It’s a problem familiar to anyone who’s spent a decent amount of time playing with a Raspberry Pi – over time, the flash in the SD card reaches its write cycle limits, and causes a cavalcade of confusing errors before failing entirely. While flash storage is fast, compact, and mechanically reliable, it has always had a writeable lifespan much shorter than magnetic technologies.
Of course, with proper wear levelling techniques and careful use, these issues can be mitigated successfully. The surprising thing is when a major automaker fails to implement such basic features, as was the case with several Tesla models. Due to the car’s Linux operating system logging excessively to its 8 GB eMMC storage, the flash modules have been wearing out. This leads to widespread failures in the car, typically putting it into limp mode and disabling many features controlled via the touchscreen.
With the issue affecting important subsystems such as the heater, defroster, and warning systems, the NHTSA wrote to the automaker in January requesting a recall. Tesla’s response acquiesced to this request with some consternation, downplaying the severity of the issue. Now they are claiming that the eMMC chip, ball-grid soldered to the motherboard, inaccessible without disassembling the dash, and not specifically mentioned in the owner’s manual, should be considered a “wear item”, and thus should not be subject to such scrutiny.

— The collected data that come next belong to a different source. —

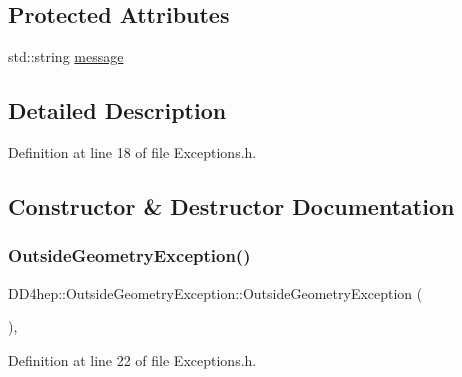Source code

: \subsection*{Protected Attributes}
\begin{DoxyCompactItemize}
\item 
std\+::string \hyperlink{class_d_d4hep_1_1_outside_geometry_exception_aaa768606a23c1acf432ffe83a76f0991}{message}
\end{DoxyCompactItemize}


\subsection{Detailed Description}


Definition at line 18 of file Exceptions.\+h.



\subsection{Constructor \& Destructor Documentation}
\hypertarget{class_d_d4hep_1_1_outside_geometry_exception_afcb996b89fe54d62d9c20068cb342812}{}\label{class_d_d4hep_1_1_outside_geometry_exception_afcb996b89fe54d62d9c20068cb342812} 
\subsubsection{\texorpdfstring{Outside\+Geometry\+Exception()}{OutsideGeometryException()}\hspace{0.1cm}{\footnotesize\ttfamily [1/2]}}
{\footnotesize\ttfamily D\+D4hep\+::\+Outside\+Geometry\+Exception\+::\+Outside\+Geometry\+Exception (\begin{DoxyParamCaption}{ }\end{DoxyParamCaption})\hspace{0.3cm}{\ttfamily [inline]}, {\ttfamily [protected]}}



Definition at line 22 of file Exceptions.\+h.

\hypertarget{class_d_d4hep_1_1_outside_geometry_exception_a11e9856846c7f8f2acb85f2774558422}{}\label{class_d_d4hep_1_1_outside_geometry_exception_a11e9856846c7f8f2acb85f2774558422} 
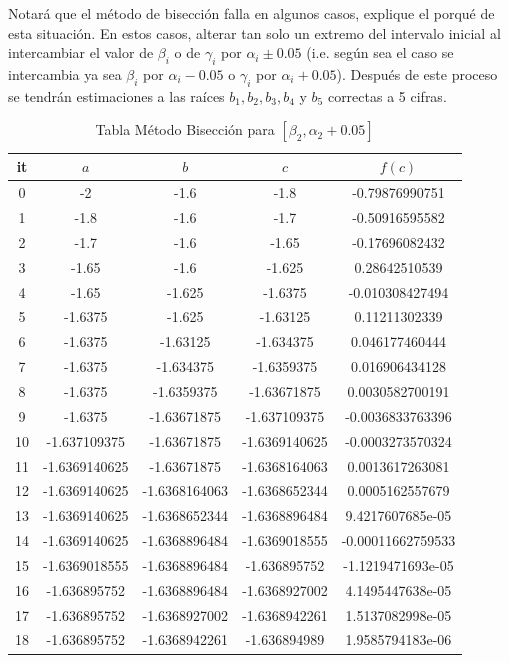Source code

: \documentclass{article} %
\begin{document}
Notará que el método de bisección falla en algunos casos, explique el porqué de esta situación. En estos casos, alterar tan solo un extremo del intervalo inicial al intercambiar el valor de $\beta_i$ o de $\gamma_i$ por $\alpha_i \pm 0.05$ (i.e. según sea el caso se intercambia ya sea $\beta_i$ por $\alpha_i - 0.05$ o $\gamma_i$ por $\alpha_i + 0.05$). Después de este proceso se tendrán estimaciones a las raíces $b_1,b_2,b_3,b_4$ y $b_5$ correctas a 5 cifras.

\begin{table}[H]
\centering
\begin{tabular}{|c|c|c|c|c|}
\hline
it & $a$ & $b$ & $c$ & $f(c)$\\
\hline
0 & -2 & -1.6 & -1.8 & -0.79876990751\\
1 & -1.8 & -1.6 & -1.7 & -0.50916595582\\
2 & -1.7 & -1.6 & -1.65 & -0.17696082432\\
3 & -1.65 & -1.6 & -1.625 & 0.28642510539\\
4 & -1.65 & -1.625 & -1.6375 & -0.010308427494\\
5 & -1.6375 & -1.625 & -1.63125 & 0.11211302339\\
6 & -1.6375 & -1.63125 & -1.634375 & 0.046177460444\\
7 & -1.6375 & -1.634375 & -1.6359375 & 0.016906434128\\
8 & -1.6375 & -1.6359375 & -1.63671875 & 0.0030582700191\\
9 & -1.6375 & -1.63671875 & -1.637109375 & -0.0036833763396\\
10 & -1.637109375 & -1.63671875 & -1.6369140625 & -0.0003273570324\\
11 & -1.6369140625 & -1.63671875 & -1.6368164063 & 0.0013617263081\\
12 & -1.6369140625 & -1.6368164063 & -1.6368652344 & 0.0005162557679\\
13 & -1.6369140625 & -1.6368652344 & -1.6368896484 & 9.4217607685e-05\\
14 & -1.6369140625 & -1.6368896484 & -1.6369018555 & -0.00011662759533\\
15 & -1.6369018555 & -1.6368896484 & -1.636895752 & -1.1219471693e-05\\
16 & -1.636895752 & -1.6368896484 & -1.6368927002 & 4.1495447638e-05\\
17 & -1.636895752 & -1.6368927002 & -1.6368942261 & 1.5137082998e-05\\
18 & -1.636895752 & -1.6368942261 & -1.636894989 & 1.9585794183e-06\\
\hline
\end{tabular}
\caption{Tabla Método Bisección para $[\beta_2, \alpha_2 +0.05]$}
\end{table}
\end{document}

Certainly An Odd Wear Item
Historically, major electronic parts in automobiles are not considered consumables. While it’s not uncommon for some cars to face issues with engine control units or body control modules, they’re not typically treated as wear items to be replaced at nominal intervals. Thus far, precedent has considered these parts as something to last the lifetime of the vehicle, and to be replaced in the case of unexpected malfunction. The Tesla case is different in that the eMMC failure is, by and large, inevitable. Rather than being a case of isolated malfunctions in a small percentage of cars as would be expected from the occasional manufacturing defect, this is a issue affecting every car that rolled off the line up to a certain date. Failure rates are up to 30 percent in certain build months. With the computer and touchscreen being in charge of so many vital vehicle functions, it’s not a defect that can be easily ignored by the end user.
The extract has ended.